柊くんは私のことが好きらしい
「横居って、気に入ったイケメンは自分の理想通りでいてほしいらしいよ。顔が好きだから、中身も自分好みでいてくれないと嫌なんだって」
「……、そうなんだ」
「今、横居はメグのタイプじゃないなって思ったでしょ」
にやりと指摘してくる咲に、動揺が遅れてやってくる。
「っそ、そんなことはない!!」
「どーだか。ねー?」
ヒイ! いつのまにか3人ともこっち見てるし!!
「何が?」と首をかしげる柊くんの口角が上がってるのは、聞かれていたからじゃない! そう信じたい!
「な、なんでもないっ」
「えー」って柊くんはわかるけど、なんで咲まで被るんだ! 余計なことは言うな!
「これ! あげるからっ」
気になる素振りを見せる柊くんへ、渡し損ねたままだったカップケーキを人質にする。
見逃してくださいと言わんばかりの行動に、知らんぷりすればよかっただけなんじゃと後悔したけれど。そんなもの一瞬で吹き飛ばす、柊くんの笑顔。

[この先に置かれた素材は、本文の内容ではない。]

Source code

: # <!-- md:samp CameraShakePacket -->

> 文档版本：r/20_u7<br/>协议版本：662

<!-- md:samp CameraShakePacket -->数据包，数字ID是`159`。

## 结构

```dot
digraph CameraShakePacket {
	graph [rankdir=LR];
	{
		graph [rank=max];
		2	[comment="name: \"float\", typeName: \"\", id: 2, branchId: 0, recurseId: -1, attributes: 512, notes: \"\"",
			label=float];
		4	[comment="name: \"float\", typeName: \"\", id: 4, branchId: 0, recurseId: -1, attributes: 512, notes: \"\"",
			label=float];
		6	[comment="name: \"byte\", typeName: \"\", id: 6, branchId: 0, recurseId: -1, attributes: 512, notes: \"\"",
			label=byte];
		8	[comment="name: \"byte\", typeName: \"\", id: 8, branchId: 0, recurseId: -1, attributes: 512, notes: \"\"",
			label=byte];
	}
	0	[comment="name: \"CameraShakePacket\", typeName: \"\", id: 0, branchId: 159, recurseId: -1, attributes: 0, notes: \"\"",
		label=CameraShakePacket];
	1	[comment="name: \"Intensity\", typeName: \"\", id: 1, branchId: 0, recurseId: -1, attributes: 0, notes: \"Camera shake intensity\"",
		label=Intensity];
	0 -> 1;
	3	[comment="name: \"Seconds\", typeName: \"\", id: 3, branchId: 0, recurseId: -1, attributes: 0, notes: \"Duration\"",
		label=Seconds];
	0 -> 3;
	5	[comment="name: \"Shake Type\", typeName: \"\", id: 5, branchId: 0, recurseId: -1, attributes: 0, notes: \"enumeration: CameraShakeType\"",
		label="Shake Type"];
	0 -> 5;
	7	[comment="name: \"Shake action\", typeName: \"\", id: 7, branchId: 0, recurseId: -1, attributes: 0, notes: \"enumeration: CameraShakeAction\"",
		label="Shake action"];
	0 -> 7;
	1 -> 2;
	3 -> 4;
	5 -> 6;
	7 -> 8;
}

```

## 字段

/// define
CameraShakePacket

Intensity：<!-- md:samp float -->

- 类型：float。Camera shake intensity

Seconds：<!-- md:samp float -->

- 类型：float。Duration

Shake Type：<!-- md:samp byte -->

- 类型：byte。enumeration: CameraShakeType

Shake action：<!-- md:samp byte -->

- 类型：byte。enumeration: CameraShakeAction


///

匂いなんか嗅いでもチョコの香りしかしないだろうに……。
すると柊くんは何か企んだような笑みを浮かべたので、少し身構えた。
「ひまり以外のは食べちゃダメって言わないの?」
これだからモテる人は。
そんなこと聞いて、私にどうしてほしいんだろう。ダメって言われたいの? 赤面してほしいの?